Here are the two data types.

data Expr = Val Int
          | Add Expr Expr
          | Sub Expr Expr
          | Mul Expr Expr
          | Div Expr Expr
          | If SecondExpr Expr Expr

data SecondExpr = Lit Bool
                | Or SecondExpr SecondExpr 
                | EqualTo Expr Expr
                | LessThan Expr Expr

(Another issue I'm having is creating examples of SecondExpr to test because, conceptually, I see every Expr as the 6 different types of Expr. That means, for every Expr Expr there would be hundreds of guards.)

Below is the code so far:

eval :: SecondExpr -> Bool
eval (Lit n)                   = n
eval (Or e1 e2)
  | True && True               = True
  | True && False              = True
  | False && True              = True
  | otherwise                  = False
eval (EqualTo e1 e2)
  | (Add e1 e2) == (Add e1 e2) = True
  | (Sub e1 e2) == (Sub e1 e2) = True
  | (Mul e1 e2) == (Mul e1 e2) = True
  | (Div e1 e2) == (Div e1 e2) = True
  | otherwise                  = False
eval (LessThan e1 e2)
  | (Add e1 e2) == (Add e1 e2) = True
  | (Sub e1 e2) == (Sub e1 e2) = True
  | (Mul e1 e2) == (Mul e1 e2) = True
  | (Div e1 e2) == (Div e1 e2) = True
  | otherwise                  = False

This is the error I get:

    * No instance for (Eq Expr) arising from a use of `=='
    * In the expression: (Add e1 e2) == (Add e1 e2)
      In a stmt of a pattern guard for
                     an equation for `eval':
        (Add e1 e2) == (Add e1 e2)
      In an equation for `eval':
          eval (EqualTo e1 e2)
            | (Add e1 e2) == (Add e1 e2) = True
            | (Sub e1 e2) == (Sub e1 e2) = True
            | (Mul e1 e2) == (Mul e1 e2) = True
            | (Div e1 e2) == (Div e1 e2) = True
            | otherwise = False
   |
24 |   | (Add e1 e2)       == (Add e1 e2) = True
   |     ^^^^^^^^^^^^^^^^^^^^^^^^^^^^^^^^

So I know my syntax is wrong but how do you substitute an Expression within the function of an Expression?

Upvotes: 0

Views: 120

Answers (1)

melpomene
melpomene

Reputation: 85767

You're going to need two evaluation functions:

evalNum :: Expr -> Int

and

evalBool :: SecondExpr -> Bool

Neither of them should use any guards (| ...).
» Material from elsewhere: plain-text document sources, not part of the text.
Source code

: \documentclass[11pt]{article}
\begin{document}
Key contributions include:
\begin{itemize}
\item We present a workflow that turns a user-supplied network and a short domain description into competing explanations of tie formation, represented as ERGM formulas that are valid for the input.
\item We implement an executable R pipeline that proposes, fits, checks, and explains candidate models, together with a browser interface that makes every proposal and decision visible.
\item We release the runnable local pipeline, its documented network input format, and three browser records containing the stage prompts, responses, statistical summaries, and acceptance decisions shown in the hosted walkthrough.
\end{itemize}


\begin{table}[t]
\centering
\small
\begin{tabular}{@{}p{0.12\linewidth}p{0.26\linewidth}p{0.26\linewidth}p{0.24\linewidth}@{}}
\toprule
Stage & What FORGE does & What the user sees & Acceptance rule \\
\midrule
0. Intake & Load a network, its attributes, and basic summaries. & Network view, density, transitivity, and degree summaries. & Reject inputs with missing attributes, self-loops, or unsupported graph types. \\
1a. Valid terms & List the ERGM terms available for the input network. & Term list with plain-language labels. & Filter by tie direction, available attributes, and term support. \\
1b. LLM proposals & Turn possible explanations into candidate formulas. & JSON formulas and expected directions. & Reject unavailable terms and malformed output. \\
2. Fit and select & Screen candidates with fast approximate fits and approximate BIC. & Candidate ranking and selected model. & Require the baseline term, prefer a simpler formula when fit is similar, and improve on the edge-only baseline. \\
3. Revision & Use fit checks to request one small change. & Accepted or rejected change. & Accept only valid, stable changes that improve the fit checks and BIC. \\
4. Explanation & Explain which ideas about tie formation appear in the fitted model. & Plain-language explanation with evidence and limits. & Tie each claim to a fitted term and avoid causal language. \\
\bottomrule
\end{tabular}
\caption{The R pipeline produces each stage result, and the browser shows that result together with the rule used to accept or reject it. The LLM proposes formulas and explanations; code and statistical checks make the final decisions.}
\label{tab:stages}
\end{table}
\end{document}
For example, evalBool would look like this:

evalBool (Lit n) = n
evalBool (Or e1 e2) = evalBool e1 || evalBool e2
evalBool (EqualTo e1 e2) = evalNum e1 == evalNum e2
evalBool (LessThan e1 e2) = evalNum e1 < evalNum e2

Subexpressions are evaluated recursively with their corresponding eval functions, and the results are combined using appropriate Haskell operators (such as ||, ==, <).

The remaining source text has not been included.